"When God chose to bring the Messiah through the Virgin Mary, He sent Gabriel the angel to bring the message. When the apostle Paul was about to suffer shipwreck, an angel of the Lord told him what would happen. On numerous occasions throughout Scripture angels did what God could have done easily Himself. But why didn't God do those things Himself? For the same reason He doesn't preach the gospel: He has chosen to let His creation enjoy the privilege of service in His Kingdom. Service with purpose affirms identity. A godly self-esteem is derived from doing 'as He pleases.' And true service is an overflow of worship" (141).
Recently I just finished a book entitled When Heaven Invades Earth by Bill Johnson. The book in essence is about changing the way we think about the supernatural so much so that the author advocates that "by rediscovering our true identity in Him that we can begin to move into the promises of God regarding the miraculous."
A lot of what Johnson says I agree with and believe in. Lately I've been thinking a lot about identity. The question: "What is my identity?" has been popping up a great deal in the past year. It even popped up in a conversation I was having with my husband yesterday after church as he stated: "I don't think I know who I am anymore?" He continued on to say: "I used to know who I was based on what I was into, like how I liked going to parties, and how I liked being a soccer player, but now, I just don't know anymore?"
So many times, we identify ourselves by what we "do" . . . "I am a CEO" . . . "I am a teacher" . . . "I am a hockey player." Even when I read Johnson's statement: "Service with purpose affirms identity" I was somewhat confused as I thought he was saying that we are defined by what we do. However, as I thought about it a little more deeply I realized that I am the most fulfilled whenever I am "doing" something or "serving" in a way where it gives me purpose. What is this about? Could this be the essence to my identity?
As I've thought a lot about this over the past while I realized that when God knit me together in my mother's womb He knit into me specific gifts: spiritual gifts, natural gifts, talents, strengths, abilities, dreams, desires, etc. I also realized that in being part of the body of believers (ie. the church) my gifts and everything else that comes along with being "Candace Aitken" must be used if the body is to function at its best.
This got me thinking . . . whenever I am "doing" or "serving" and am feeling of purpose I am in fact functioning out of my gifts, strengths, talents, etc. as what I've noticed is that I feel a great sense of purpose because I feel strong and succeed. Huh!
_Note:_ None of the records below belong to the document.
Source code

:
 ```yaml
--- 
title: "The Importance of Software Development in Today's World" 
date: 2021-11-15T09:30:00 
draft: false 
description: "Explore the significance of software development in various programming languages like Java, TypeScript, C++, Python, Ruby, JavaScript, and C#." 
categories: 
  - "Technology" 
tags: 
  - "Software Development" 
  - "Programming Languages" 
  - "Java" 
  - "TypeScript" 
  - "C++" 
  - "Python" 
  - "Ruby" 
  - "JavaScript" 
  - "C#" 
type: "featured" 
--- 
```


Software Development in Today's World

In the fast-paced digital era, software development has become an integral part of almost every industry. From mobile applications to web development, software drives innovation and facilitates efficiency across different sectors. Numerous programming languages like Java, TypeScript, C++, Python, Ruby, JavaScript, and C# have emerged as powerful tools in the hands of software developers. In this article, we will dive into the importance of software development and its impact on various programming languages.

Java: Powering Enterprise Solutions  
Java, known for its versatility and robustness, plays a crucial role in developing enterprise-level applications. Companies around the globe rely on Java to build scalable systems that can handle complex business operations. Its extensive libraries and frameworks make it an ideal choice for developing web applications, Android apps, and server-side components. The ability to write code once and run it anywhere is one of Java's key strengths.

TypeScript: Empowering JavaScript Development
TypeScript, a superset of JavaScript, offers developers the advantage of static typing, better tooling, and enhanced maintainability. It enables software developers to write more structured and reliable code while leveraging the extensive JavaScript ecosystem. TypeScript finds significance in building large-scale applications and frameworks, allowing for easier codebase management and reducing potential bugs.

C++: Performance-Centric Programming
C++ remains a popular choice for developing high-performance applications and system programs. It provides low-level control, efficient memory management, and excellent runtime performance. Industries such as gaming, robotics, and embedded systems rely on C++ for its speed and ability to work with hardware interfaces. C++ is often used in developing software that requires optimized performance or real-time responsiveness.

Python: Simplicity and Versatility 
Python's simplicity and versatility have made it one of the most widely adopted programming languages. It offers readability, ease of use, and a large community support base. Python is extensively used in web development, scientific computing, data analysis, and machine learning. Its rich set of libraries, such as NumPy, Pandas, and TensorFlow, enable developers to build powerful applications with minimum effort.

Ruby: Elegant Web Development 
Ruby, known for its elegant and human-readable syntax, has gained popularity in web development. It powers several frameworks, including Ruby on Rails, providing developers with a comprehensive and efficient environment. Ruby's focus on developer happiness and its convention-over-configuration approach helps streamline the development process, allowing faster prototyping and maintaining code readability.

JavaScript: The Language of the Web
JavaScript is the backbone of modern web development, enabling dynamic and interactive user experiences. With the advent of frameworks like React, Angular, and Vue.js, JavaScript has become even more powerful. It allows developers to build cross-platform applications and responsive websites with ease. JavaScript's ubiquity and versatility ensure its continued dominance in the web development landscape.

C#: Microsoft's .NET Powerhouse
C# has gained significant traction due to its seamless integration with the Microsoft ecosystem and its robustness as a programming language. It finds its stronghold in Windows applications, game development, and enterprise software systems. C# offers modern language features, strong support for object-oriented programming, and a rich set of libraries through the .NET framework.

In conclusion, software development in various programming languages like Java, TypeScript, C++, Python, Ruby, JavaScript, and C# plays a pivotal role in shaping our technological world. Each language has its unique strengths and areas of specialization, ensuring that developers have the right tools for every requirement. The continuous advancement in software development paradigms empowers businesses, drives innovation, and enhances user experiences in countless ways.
Maybe, just maybe, that was God's intentions and plan??? For me to feel strong and for me to know what succeeding feels like through using my gifts and talents? Could there be a connection here in terms of identity?
Perhaps instead of identifying myself as "Candace Aitken . . . I am a student" maybe I should start identifying myself as "Candace Aitken . . . a child of God with gifts and natural abilities that include leadership, empathy, prophesy, intercession, pastoring, drive, focus, etc. Maybe I shouldn't define myself by what I "do" but rather by my "being".
Perhaps in understanding my gifts and everything that comes along with that I might just start understanding my true identity. Hence, Johnson's statement then makes perfect sense: 'service with purpose affirms identity'! When we function out of our gifts it gives us purpose and in effect affirms more deeply who we are and who we were created be.